Conservatives are taking aim at food stamps in part because, like economist Robert Rector of the Heritage Foundation, they see food stamps as one of some 80 programs benefiting the poor. A cut in food stamp benefits seems to them inconsequentially small in the array of subsidies for poor families. Others, like the Center for Budget and Policy Priorities, see the proposed House measure as pushing as many as 5 million people out of the food stamp program, with consequences already evident in larger demand and longer lines at food pantries.

Bipartisan comity blossomed around the federal budget deal, though major decisions to restore funding to safety net programs were sidestepped. Bipartisan comity around the farm bill, with food stamps at its core, looks like it will be harder to find.—Rick Cohen

  • Michael Wyland

    I have made similar comments on another farm bill/SNAP article, but I couldn’t find them. I apologize for repeating myself.

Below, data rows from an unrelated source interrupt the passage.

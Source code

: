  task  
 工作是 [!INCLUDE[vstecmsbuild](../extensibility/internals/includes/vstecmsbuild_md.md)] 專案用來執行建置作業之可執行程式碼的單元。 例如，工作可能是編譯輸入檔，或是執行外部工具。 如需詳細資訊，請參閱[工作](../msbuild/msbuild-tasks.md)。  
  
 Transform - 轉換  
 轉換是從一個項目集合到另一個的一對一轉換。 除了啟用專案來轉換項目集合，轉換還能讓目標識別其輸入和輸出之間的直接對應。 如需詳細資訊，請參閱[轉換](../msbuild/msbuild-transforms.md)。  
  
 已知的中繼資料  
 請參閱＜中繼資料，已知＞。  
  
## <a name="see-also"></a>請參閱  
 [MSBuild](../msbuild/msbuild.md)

    The “cuts,” as Rick points out in his article, are a rollback of temporary increases made as part of the government’s response to the great recession. The terminology is often problematic, as every increase in funding becomes a new baseline for funding, whether it be for SNAP, defense, or any other budget category. Another example of the problem is the ending of the payroll tax partial holiday being portrayed by some as a tax increase, when, in fact it was a restoration of traditional payroll tax rates.

    The $4 billion vs $40 billion difference between Congressional Democrats and Congressional Republicans is calculated over a ten-year period (during which time the federal government will spend more than $40 TRILLION). In the next ten years, SNAP benefits paid out will total over $800 billion, making a $40 billion reduction a cut of about 5%. With a ten-year time horizon, it would take some economic modeling and projecting (not to mention policy and regulatory analysis) to identify to what extent a 5% cut affects amount of benefits paid, percentage of eligible beneficiaries covered, number of eligible beneficiaries, and savings from administrative efficiencies.

    Even though the first word in SNAP is “Supplemental,” many families and advocates see SNAP benefits as the primary, if not exclusive, source of routine nutrition support. A 5% reduction to a family or individual already living at the margins can be a significant problem. [Similarly, the 1973 OPEC oil embargo was a relatively small 3-5% constriction in world oil supplies which, nonetheless, had profound international effects.]

    There is a reasonable conversation to be had on the SNAP issue. There are USDA statistics on the topic posted on their web site which would inform those conversations and illuminate the policy options.